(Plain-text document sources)
· · · · ·

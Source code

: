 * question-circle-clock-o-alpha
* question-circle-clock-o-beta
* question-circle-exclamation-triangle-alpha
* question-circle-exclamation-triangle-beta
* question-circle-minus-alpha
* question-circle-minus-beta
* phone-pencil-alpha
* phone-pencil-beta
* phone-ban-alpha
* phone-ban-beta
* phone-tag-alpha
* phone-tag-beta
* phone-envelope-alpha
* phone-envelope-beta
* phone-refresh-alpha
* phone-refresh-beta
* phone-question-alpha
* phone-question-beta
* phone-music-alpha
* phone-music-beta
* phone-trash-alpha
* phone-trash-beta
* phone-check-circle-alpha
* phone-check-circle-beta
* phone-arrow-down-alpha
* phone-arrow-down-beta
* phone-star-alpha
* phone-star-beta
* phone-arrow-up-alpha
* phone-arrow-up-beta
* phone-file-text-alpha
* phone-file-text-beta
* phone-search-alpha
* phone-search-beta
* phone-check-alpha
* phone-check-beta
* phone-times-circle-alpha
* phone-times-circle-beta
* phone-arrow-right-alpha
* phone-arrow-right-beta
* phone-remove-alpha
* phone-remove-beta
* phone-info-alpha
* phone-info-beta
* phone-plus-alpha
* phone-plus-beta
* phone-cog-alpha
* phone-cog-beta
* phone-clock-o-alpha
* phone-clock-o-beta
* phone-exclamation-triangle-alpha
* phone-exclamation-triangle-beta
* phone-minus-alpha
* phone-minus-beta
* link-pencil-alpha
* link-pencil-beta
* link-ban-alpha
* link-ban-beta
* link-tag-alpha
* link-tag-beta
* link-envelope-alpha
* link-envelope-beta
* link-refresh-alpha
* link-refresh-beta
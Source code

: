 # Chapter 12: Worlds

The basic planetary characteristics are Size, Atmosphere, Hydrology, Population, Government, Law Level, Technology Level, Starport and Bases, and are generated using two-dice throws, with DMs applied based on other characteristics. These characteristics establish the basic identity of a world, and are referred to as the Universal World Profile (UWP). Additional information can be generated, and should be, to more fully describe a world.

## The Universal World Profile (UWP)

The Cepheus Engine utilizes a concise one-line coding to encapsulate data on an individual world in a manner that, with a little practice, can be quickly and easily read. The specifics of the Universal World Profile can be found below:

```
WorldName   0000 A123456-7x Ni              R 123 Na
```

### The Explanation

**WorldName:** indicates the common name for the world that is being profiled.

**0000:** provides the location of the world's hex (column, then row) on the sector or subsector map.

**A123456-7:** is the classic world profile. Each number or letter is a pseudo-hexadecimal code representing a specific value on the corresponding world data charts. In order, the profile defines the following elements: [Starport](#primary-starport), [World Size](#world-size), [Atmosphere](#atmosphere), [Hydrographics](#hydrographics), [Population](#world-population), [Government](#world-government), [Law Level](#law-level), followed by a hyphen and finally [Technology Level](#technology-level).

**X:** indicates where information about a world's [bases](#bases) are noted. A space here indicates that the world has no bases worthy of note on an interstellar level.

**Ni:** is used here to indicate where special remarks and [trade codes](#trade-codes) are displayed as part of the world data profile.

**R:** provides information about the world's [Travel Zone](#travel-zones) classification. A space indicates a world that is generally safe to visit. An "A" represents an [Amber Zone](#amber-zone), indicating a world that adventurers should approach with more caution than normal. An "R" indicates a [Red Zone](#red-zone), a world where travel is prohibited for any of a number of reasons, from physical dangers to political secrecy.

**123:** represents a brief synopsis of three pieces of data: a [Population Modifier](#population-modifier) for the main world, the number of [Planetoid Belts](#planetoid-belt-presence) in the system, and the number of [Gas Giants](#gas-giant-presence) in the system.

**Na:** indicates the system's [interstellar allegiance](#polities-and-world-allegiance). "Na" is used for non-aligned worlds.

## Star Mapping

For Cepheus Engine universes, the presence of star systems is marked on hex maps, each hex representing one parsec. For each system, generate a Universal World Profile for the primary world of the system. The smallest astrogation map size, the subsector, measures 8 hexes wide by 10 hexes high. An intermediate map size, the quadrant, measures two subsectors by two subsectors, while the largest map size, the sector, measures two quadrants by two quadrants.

· · · · ·

◆ **WHAT THE EXERCISE ASKS**:
Whenever the word "exclamation" shows up in a line of the entries above, copy that line.

◆ **OUTPUT BELOW**:
* question-circle-exclamation-triangle-alpha
* question-circle-exclamation-triangle-beta
* phone-exclamation-triangle-alpha
* phone-exclamation-triangle-beta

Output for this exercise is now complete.